> _What is being asked_
Each record is to be printed exactly as given, down to the last mark.

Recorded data
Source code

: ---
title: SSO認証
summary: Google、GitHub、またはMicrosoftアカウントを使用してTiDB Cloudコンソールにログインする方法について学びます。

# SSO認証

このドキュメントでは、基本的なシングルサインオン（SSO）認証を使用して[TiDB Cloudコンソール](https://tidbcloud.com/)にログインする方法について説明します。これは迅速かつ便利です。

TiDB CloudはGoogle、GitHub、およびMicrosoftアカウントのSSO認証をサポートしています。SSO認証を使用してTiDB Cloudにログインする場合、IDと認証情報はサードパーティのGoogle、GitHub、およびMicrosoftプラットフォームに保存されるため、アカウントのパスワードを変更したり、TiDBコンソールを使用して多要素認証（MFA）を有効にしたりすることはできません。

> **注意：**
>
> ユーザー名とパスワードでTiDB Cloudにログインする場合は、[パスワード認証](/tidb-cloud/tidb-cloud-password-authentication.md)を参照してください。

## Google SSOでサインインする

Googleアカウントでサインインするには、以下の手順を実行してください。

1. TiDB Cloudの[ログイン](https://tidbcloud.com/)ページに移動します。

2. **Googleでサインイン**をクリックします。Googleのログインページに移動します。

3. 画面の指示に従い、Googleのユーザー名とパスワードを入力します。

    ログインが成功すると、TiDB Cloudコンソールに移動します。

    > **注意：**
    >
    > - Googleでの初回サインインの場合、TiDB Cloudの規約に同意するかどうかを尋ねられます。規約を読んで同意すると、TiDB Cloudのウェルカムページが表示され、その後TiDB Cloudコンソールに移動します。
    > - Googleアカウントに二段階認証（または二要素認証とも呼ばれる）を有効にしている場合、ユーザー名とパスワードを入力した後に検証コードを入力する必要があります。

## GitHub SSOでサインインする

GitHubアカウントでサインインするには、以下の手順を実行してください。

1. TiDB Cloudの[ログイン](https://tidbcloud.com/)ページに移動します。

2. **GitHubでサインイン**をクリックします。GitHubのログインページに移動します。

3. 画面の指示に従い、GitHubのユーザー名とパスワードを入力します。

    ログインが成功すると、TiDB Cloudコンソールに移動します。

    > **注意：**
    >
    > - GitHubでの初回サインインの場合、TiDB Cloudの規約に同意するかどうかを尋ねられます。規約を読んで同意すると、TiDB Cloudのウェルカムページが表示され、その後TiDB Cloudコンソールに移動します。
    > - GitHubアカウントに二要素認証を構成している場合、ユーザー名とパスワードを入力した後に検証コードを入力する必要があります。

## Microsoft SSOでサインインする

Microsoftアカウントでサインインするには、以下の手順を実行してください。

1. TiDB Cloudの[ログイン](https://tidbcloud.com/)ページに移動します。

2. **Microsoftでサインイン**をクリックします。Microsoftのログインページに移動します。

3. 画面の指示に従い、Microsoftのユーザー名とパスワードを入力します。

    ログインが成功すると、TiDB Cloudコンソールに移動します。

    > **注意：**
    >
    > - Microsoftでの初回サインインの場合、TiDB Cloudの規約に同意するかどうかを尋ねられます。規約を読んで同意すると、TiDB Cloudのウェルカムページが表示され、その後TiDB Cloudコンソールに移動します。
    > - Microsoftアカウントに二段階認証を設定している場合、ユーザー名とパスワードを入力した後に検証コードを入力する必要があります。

> _Exercise output_
Source code

: ---
title: SSO認証
summary: Google、GitHub、またはMicrosoftアカウントを使用してTiDB Cloudコンソールにログインする方法について学びます。

# SSO認証

このドキュメントでは、基本的なシングルサインオン（SSO）認証を使用して[TiDB Cloudコンソール](https://tidbcloud.com/)にログインする方法について説明します。これは迅速かつ便利です。

TiDB CloudはGoogle、GitHub、およびMicrosoftアカウントのSSO認証をサポートしています。SSO認証を使用してTiDB Cloudにログインする場合、IDと認証情報はサードパーティのGoogle、GitHub、およびMicrosoftプラットフォームに保存されるため、アカウントのパスワードを変更したり、TiDBコンソールを使用して多要素認証（MFA）を有効にしたりすることはできません。

> **注意：**
>
> ユーザー名とパスワードでTiDB Cloudにログインする場合は、[パスワード認証](/tidb-cloud/tidb-cloud-password-authentication.md)を参照してください。

## Google SSOでサインインする

Googleアカウントでサインインするには、以下の手順を実行してください。

1. TiDB Cloudの[ログイン](https://tidbcloud.com/)ページに移動します。

2. **Googleでサインイン**をクリックします。Googleのログインページに移動します。

3. 画面の指示に従い、Googleのユーザー名とパスワードを入力します。

    ログインが成功すると、TiDB Cloudコンソールに移動します。

    > **注意：**
    >
    > - Googleでの初回サインインの場合、TiDB Cloudの規約に同意するかどうかを尋ねられます。規約を読んで同意すると、TiDB Cloudのウェルカムページが表示され、その後TiDB Cloudコンソールに移動します。
    > - Googleアカウントに二段階認証（または二要素認証とも呼ばれる）を有効にしている場合、ユーザー名とパスワードを入力した後に検証コードを入力する必要があります。

## GitHub SSOでサインインする

GitHubアカウントでサインインするには、以下の手順を実行してください。

1. TiDB Cloudの[ログイン](https://tidbcloud.com/)ページに移動します。

2. **GitHubでサインイン**をクリックします。GitHubのログインページに移動します。

3. 画面の指示に従い、GitHubのユーザー名とパスワードを入力します。

    ログインが成功すると、TiDB Cloudコンソールに移動します。

    > **注意：**
    >
    > - GitHubでの初回サインインの場合、TiDB Cloudの規約に同意するかどうかを尋ねられます。規約を読んで同意すると、TiDB Cloudのウェルカムページが表示され、その後TiDB Cloudコンソールに移動します。
    > - GitHubアカウントに二要素認証を構成している場合、ユーザー名とパスワードを入力した後に検証コードを入力する必要があります。

## Microsoft SSOでサインインする

Microsoftアカウントでサインインするには、以下の手順を実行してください。

1. TiDB Cloudの[ログイン](https://tidbcloud.com/)ページに移動します。

2. **Microsoftでサインイン**をクリックします。Microsoftのログインページに移動します。

3. 画面の指示に従い、Microsoftのユーザー名とパスワードを入力します。

    ログインが成功すると、TiDB Cloudコンソールに移動します。

    > **注意：**
    >
    > - Microsoftでの初回サインインの場合、TiDB Cloudの規約に同意するかどうかを尋ねられます。規約を読んで同意すると、TiDB Cloudのウェルカムページが表示され、その後TiDB Cloudコンソールに移動します。
    > - Microsoftアカウントに二段階認証を設定している場合、ユーザー名とパスワードを入力した後に検証コードを入力する必要があります。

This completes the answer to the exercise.